According to Machete producers Edher Campos and Rodrigo Bello, interest raised by the film’s success has helped funding efforts for upcoming projects including: “Nos vemos, papa” (See You, Dad) — an Elektra-complex drama helmed by “Leap” co-scribe Lucia Carreras and topped by Cecilia Suarez (“Blue Eyelids”); “La Habitacion” (The Room) — an eight-part omnibus historical drama.
“Nos vemos” is set to begin shooting this fall and should wrap before 2010. Machete is applying for funding from government art coin program Foprocine, which is aimed at arthouse fare, but it faces heavy competition for funding surrounding this year’s celebrations of the Independence Bicentennial and 100-year anniversary of the Mexico Revolution.

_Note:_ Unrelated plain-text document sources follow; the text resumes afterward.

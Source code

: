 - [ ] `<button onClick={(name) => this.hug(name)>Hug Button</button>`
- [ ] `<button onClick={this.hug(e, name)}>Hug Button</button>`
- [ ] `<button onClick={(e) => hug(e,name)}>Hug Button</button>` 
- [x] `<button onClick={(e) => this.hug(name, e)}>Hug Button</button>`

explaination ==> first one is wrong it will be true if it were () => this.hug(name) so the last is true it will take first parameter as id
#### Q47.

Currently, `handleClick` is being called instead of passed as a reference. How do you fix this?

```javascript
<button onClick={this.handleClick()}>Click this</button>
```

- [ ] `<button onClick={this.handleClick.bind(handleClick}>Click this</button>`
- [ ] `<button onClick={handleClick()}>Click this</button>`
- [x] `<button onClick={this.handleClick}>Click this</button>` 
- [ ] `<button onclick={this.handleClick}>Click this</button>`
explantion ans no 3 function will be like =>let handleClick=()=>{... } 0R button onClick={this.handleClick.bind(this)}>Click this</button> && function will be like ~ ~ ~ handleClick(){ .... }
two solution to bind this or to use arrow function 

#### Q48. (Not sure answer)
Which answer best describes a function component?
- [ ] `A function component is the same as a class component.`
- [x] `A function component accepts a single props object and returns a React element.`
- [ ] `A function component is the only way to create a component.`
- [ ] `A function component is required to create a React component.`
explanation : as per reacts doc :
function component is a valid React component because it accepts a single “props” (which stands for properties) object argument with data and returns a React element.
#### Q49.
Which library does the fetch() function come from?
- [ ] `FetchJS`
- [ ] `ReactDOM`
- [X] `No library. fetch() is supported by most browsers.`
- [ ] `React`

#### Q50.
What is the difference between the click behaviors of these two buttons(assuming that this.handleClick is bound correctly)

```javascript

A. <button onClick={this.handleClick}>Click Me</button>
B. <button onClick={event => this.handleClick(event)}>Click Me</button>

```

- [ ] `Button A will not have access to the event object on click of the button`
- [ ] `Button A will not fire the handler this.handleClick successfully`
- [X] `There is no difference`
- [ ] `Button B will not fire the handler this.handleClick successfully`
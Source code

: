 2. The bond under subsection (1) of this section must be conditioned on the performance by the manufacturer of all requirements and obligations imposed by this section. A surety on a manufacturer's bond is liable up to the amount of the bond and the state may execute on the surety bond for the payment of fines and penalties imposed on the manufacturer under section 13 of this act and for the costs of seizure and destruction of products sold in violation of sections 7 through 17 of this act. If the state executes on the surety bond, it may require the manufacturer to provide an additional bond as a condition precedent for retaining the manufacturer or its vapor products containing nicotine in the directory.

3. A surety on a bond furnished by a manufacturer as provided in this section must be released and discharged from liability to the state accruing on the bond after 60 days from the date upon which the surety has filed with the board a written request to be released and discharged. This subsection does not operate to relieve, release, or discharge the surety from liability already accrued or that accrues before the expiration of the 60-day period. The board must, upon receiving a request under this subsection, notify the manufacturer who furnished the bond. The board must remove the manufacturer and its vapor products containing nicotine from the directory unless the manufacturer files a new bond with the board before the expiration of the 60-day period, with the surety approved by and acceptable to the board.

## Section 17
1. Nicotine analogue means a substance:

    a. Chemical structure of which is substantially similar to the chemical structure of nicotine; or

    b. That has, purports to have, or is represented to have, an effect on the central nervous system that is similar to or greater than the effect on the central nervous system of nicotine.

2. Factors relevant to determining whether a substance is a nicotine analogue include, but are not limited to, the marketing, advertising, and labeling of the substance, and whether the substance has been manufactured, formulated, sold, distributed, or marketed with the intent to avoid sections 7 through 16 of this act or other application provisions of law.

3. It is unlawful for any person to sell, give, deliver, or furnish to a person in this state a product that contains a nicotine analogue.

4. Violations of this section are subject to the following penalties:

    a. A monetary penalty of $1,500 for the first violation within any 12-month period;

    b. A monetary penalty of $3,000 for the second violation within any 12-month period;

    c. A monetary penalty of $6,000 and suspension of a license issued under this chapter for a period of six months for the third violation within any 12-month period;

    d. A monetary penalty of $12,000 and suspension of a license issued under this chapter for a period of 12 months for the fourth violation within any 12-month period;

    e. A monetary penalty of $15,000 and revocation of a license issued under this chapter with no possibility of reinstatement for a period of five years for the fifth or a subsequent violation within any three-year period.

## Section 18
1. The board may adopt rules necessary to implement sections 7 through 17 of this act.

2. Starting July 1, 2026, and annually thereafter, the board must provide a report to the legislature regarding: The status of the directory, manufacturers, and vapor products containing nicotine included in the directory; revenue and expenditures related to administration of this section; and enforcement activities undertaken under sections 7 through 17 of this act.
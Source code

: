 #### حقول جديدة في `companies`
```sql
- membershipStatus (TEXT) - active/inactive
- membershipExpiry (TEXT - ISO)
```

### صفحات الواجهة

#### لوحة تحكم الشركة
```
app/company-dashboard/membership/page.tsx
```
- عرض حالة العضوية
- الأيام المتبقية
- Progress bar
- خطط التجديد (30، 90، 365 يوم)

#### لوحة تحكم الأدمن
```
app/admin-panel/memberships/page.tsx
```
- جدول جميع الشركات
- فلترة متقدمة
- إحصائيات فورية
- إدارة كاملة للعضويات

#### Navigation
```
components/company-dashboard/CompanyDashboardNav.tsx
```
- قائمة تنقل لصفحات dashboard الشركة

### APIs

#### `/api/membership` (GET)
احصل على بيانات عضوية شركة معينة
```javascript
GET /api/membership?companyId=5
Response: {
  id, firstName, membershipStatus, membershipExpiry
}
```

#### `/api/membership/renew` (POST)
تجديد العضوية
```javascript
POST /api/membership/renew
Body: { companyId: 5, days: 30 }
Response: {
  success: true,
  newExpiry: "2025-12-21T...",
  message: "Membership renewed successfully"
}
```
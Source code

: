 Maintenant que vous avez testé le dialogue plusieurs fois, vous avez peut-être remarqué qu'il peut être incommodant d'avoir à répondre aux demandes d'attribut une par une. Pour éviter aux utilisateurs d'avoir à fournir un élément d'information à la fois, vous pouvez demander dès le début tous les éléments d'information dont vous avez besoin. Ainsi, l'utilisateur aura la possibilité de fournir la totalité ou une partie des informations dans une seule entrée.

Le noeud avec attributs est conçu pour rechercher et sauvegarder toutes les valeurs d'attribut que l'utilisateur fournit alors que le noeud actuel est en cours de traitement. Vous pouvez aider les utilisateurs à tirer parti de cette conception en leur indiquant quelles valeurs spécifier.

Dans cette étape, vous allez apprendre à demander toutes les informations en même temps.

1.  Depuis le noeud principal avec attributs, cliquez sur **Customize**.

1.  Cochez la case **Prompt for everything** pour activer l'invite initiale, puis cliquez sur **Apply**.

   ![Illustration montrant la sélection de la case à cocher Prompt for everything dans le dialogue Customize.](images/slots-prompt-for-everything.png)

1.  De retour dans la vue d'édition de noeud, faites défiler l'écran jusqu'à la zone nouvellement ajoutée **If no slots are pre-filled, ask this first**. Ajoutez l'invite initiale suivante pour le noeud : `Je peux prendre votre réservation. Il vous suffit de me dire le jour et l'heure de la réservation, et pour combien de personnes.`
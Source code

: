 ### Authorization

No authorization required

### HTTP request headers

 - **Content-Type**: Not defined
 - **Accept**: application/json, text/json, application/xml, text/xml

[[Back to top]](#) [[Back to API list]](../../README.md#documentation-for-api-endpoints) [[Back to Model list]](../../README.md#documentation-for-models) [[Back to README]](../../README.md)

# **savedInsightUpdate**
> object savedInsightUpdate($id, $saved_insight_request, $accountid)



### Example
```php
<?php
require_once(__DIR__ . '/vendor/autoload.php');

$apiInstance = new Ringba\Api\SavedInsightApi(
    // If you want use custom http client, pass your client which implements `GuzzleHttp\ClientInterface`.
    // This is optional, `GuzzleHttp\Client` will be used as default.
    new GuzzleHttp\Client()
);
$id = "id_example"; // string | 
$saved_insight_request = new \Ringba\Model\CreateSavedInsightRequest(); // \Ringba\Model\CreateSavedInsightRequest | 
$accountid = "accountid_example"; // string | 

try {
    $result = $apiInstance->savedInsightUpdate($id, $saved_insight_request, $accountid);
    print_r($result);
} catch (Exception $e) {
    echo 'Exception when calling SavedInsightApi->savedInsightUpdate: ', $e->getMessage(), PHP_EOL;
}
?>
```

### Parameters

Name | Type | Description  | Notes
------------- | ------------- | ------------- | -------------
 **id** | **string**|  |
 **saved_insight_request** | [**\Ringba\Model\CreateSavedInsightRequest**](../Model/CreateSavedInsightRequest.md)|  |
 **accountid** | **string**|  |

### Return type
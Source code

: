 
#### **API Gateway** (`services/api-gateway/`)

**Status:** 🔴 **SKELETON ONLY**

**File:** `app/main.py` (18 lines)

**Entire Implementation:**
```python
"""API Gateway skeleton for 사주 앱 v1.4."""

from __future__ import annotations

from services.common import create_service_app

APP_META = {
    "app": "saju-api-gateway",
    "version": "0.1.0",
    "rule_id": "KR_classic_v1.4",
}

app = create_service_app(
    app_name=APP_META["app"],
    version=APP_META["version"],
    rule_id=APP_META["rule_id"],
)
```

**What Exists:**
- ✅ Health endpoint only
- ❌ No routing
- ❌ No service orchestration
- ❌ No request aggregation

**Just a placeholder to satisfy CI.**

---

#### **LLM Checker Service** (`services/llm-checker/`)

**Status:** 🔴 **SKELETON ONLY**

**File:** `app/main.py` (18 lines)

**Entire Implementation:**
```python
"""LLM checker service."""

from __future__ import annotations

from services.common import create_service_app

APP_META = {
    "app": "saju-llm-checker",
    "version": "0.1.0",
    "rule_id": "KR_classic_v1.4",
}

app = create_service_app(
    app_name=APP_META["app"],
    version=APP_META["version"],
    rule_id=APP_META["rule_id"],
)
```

That said, Campos stressed the production team used by “Leap” is ready to go, and casting is locked in place. The producers are already looking ahead to the much larger undertaking of “La Habitacion.” Funding for that pic is already at 30 million pesos ($2.4 million) and has already received a guarantee of federal funding from the government’s commercial pic-backer, Fidecine.
“La Habitacion” is essentially an eight-act play using a room in downtown Mexico as the common stage as it follows the families and drama of 100 years.
Not all the helmers have been confirmed, but Campos gave a partial lineup that includes Carlos Bolado, who directed Brazil’s “Solo Dios sabe” and Patricia Arriaga (sister of multihyphenate Guillermo).
Campos and Bello began Machete in August 2008 along with Teresa Ruiz and Luis Salinas.
“Leap Year” — about a suicidal woman abandoning herself to sex — is set for a September release in Mexico, distributed by Canana Films, the shingle-cum-distrib founded by thesps Diego Luna and Gael Garcia Bernal. High percentages must be paid to exhibitors, whose strong commitment to Hollywood fare makes distribution for Mexican film a brutal game built carefully around timing and strategy, so “Leap Year” will start with just 15 copies.
Campos expressed his hope that “Leap’s” success could help boost interest in Mexico cinema domestically.
“When a Mexican film wins abroad, we all win,” said Campos.
The Cannes prizewinner first opened in France in late June via Pyramide with 50 copies to moderate success despite its harsh images of sexuality and violence and is still in limited play, according to Campos.
Strand has picked up the film for the U.S. and is considering unspooling it around January. Spain’s Golem will likely bow “Leap” in October.